De l’ethnobotanique à la parfumerie, il y a tout un monde (d’effluves) à franchir mais notre homme n’a pas eu peur du voyage. Un voyage commencé en 1999 et dont les escales ont pris le nom de ses villes fétiches, Marrakech, Mogador, Casablanca, Fès, Agadir… Une démarche qui a permis à ce nez hors-norme d’être aujourd’hui à la tête d’une entreprise florissante, Les parfums du soleil.
C’est quoi l’odeur pour vous ?
Une poésie qui éveille des sensations et des souvenirs, un peu à la manière d’une madeleine de Proust, des notes de séduction qui ne laissent personne indifférent, un bouquet de sensualité parsemé derrière soi. Il y a tellement à dire à ce sujet…
Comment décririez-vous le parfum idéal ?
Ce serait un parfum qui ferait autant de bien à la personne qui le porte qu’à la personne qui le sent. C’est très complexe comme équation mais très gratifiant lorsque l’on y arrive, parce que la senteur devient alors synonyme de plaisir et de partage.
Comment choisir le sien ?
En testant plusieurs molécules les yeux fermés jusqu’à trouver celle qui nous transporte, qui nous fait rêver et provoque un déclic à l’instant T. Ne pas se laisser influencer par un nom ou une marque mais par l’éveil des sens engendré par une note. N’oublions pas que la fonction première d’un parfum, c’est l’aromathérapie. Il doit donc y avoir un rapport entre l’humeur dans laquelle on se trouve, celle que l’on souhaite avoir et le parfum acquis.
Quelle est votre dernière trouvaille olfactive ?

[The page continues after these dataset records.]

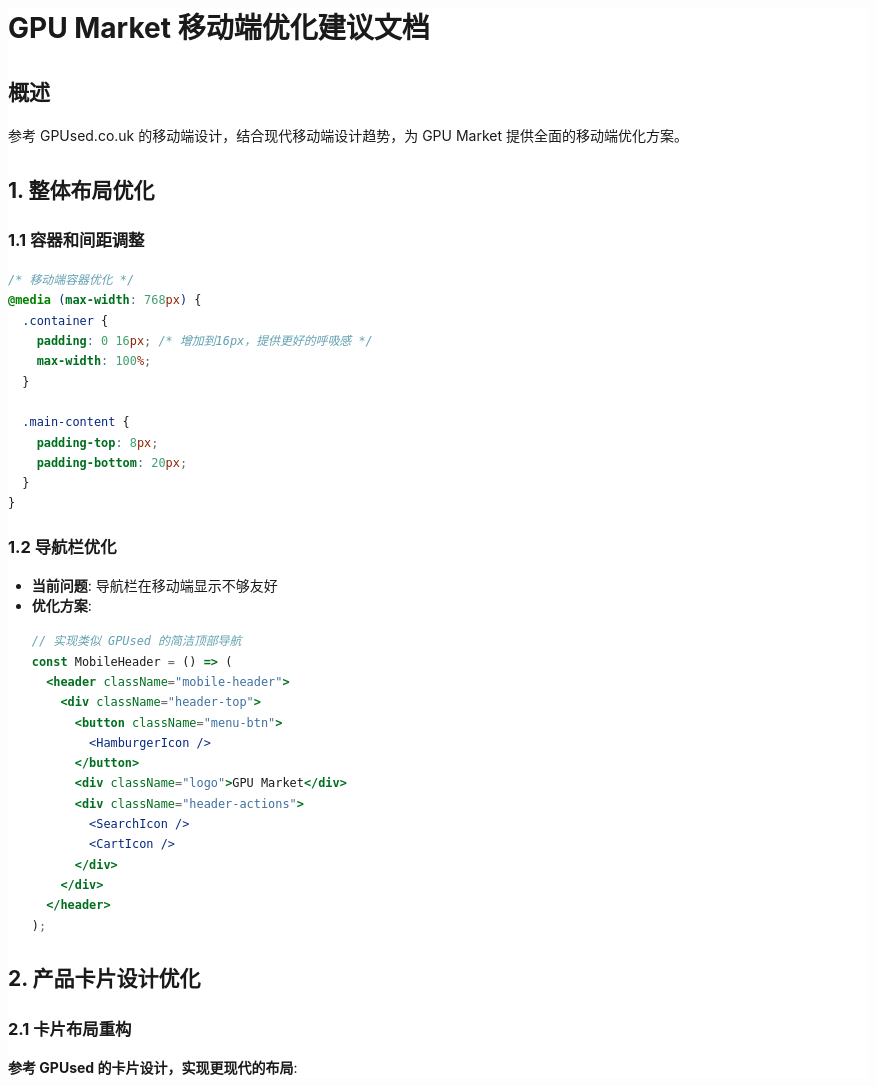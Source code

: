 # GPU Market 移动端优化建议文档

## 概述
参考 GPUsed.co.uk 的移动端设计，结合现代移动端设计趋势，为 GPU Market 提供全面的移动端优化方案。

## 1. 整体布局优化

### 1.1 容器和间距调整
```css
/* 移动端容器优化 */
@media (max-width: 768px) {
  .container {
    padding: 0 16px; /* 增加到16px，提供更好的呼吸感 */
    max-width: 100%;
  }
  
  .main-content {
    padding-top: 8px;
    padding-bottom: 20px;
  }
}
```

### 1.2 导航栏优化
- **当前问题**: 导航栏在移动端显示不够友好
- **优化方案**:
  ```jsx
  // 实现类似 GPUsed 的简洁顶部导航
  const MobileHeader = () => (
    <header className="mobile-header">
      <div className="header-top">
        <button className="menu-btn">
          <HamburgerIcon />
        </button>
        <div className="logo">GPU Market</div>
        <div className="header-actions">
          <SearchIcon />
          <CartIcon />
        </div>
      </div>
    </header>
  );
  ```

## 2. 产品卡片设计优化

### 2.1 卡片布局重构
**参考 GPUsed 的卡片设计，实现更现代的布局**:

Il y a quelque temps, j’étais dans l’Atlas et je suis tombé sur un petit narcisse à l’odeur très particulière, à mi-chemin entre la vanille et le caramel. Rien à voir avec le narcisse blanc que l’on connaît. J’aimerais en faire quelque chose. Sinon, je suis également fasciné par le mélange de tabac et de cuir. Cette alliance apportera la touche finale à un parfum pour homme que je peaufine actuellement.
Il y a d’autres mélanges de ce type que vous avez envie de réaliser ?

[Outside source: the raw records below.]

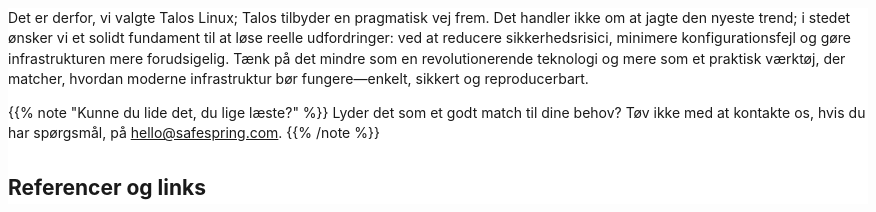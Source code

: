 Det er derfor, vi valgte Talos Linux; Talos tilbyder en pragmatisk vej frem. Det handler ikke om at jagte den nyeste trend; i stedet ønsker vi et solidt fundament til at løse reelle udfordringer: ved at reducere sikkerhedsrisici, minimere konfigurationsfejl og gøre infrastrukturen mere forudsigelig. Tænk på det mindre som en revolutionerende teknologi og mere som et praktisk værktøj, der matcher, hvordan moderne infrastruktur bør fungere—enkelt, sikkert og reproducerbart.

{{% note "Kunne du lide det, du lige læste?" %}}
Lyder det som et godt match til dine behov?
Tøv ikke med at kontakte os, hvis du har spørgsmål, på hello@safespring.com.
{{% /note %}}

## Referencer og links

[^1]: Læs mere om [Talos systemkrav](https://www.talos.dev/v1.9/introduction/system-requirements/#minimum-requirements).

[^2]: Læs mere om, hvordan man uploader et image i [Safesprings dokumentation om images](https://docs.safespring.com/compute/image/#uploading-an-image-by-customer).

[^3]: Mere information om [Talos Image Factory](https://factory.talos.dev/).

Je pense souvent à combiner des résines comme le styrax, le benjoin ou la myrrhe avec une décomposition de oud. C’est très particulier comme association, parce que cette décomposition s’obtient grâce à un champignon. La nature est une bibliothèque olfactive où les mélanges les plus improbables peuvent produire des merveilles d’originalité.

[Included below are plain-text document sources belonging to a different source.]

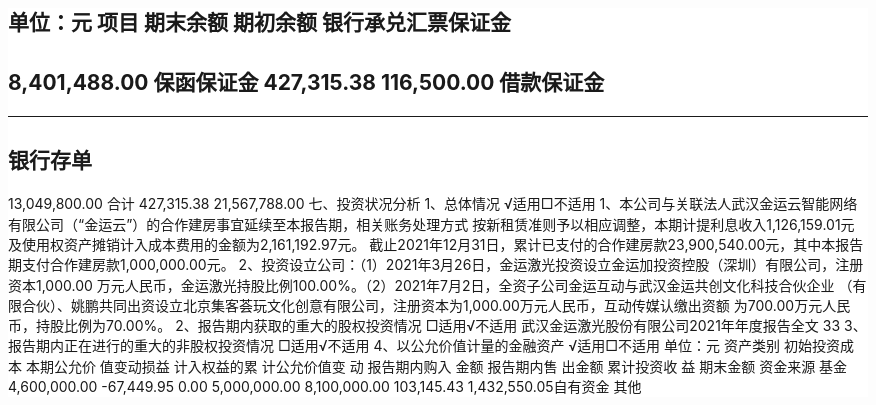 单位：元
项目
期末余额
期初余额
银行承兑汇票保证金
---
8,401,488.00
保函保证金
427,315.38
116,500.00
借款保证金
---
---
银行存单
---
13,049,800.00
合计
427,315.38
21,567,788.00
七、投资状况分析
1、总体情况
√适用□不适用
1、本公司与关联法人武汉金运云智能网络有限公司（“金运云”）的合作建房事宜延续至本报告期，相关账务处理方式
按新租赁准则予以相应调整，本期计提利息收入1,126,159.01元及使用权资产摊销计入成本费用的金额为2,161,192.97元。
截止2021年12月31日，累计已支付的合作建房款23,900,540.00元，其中本报告期支付合作建房款1,000,000.00元。
2、投资设立公司：（1）2021年3月26日，金运激光投资设立金运加投资控股（深圳）有限公司，注册资本1,000.00
万元人民币，金运激光持股比例100.00%。（2）2021年7月2日，全资子公司金运互动与武汉金运共创文化科技合伙企业
（有限合伙）、姚鹏共同出资设立北京集客荟玩文化创意有限公司，注册资本为1,000.00万元人民币，互动传媒认缴出资额
为700.00万元人民币，持股比例为70.00%。
2、报告期内获取的重大的股权投资情况
□适用√不适用
武汉金运激光股份有限公司2021年年度报告全文
33
3、报告期内正在进行的重大的非股权投资情况
□适用√不适用
4、以公允价值计量的金融资产
√适用□不适用
单位：元
资产类别
初始投资成
本
本期公允价
值变动损益
计入权益的累
计公允价值变
动
报告期内购入
金额
报告期内售
出金额
累计投资收
益
期末金额
资金来源
基金
4,600,000.00
-67,449.95
0.00
5,000,000.00
8,100,000.00
103,145.43
1,432,550.05自有资金
其他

Quelle méthode d’extraction utilisez-vous dans vos laboratoires ?
Pour la rose et la fleur d’oranger, j’ai recours à l’extraction par la vapeur. En revanche, quand je trouve des molécules non disponibles sur le marché (des graines particulières, des bouts de bois, un type de fleurs), je procède à la macération par l’alcool.
Combien de parfums avez-vous créé en tout ?
Depuis que j’ai commencé, j’ai dû en produire quinze pour le corps et quatre pour l’ambiance. Le premier d’entre eux m’a été suggéré par Yves Saint Laurent avec qui j’ai travaillé à la rénovation du Jardin Majorelle. Il voulait une fragrance pour symboliser l’endroit et le rappeler au souvenir des visiteurs qui l’achèteraient. L’eau de toilette Jardin Majorelle a vu le jour en 2002.
Quel est le cliché le plus récurrent dans votre activité ?
On croit à tort que tous les parfumeurs sont des nez. La plupart du temps, ce sont des designers qui s’appuient sur des nez pour réaliser de nouveaux parfums.
Vous avez créé deux musées à Marrakech, une école à l’extérieur de la ville et vous organisez de nombreuses activités pour les jeunes. Qu’est-ce qui a motivé ces initiatives ?
J’ai toujours été convaincu que l’absence d’art dans la vie d’un enfant ou d’un adulte créait un terrain propice à la violence. Cette réflexion m’a encouragé à affecter une partie de mes bénéfices à l’épanouissement culturel des petits et des grands. Le parfum, c’est le partage à petite et grande échelle.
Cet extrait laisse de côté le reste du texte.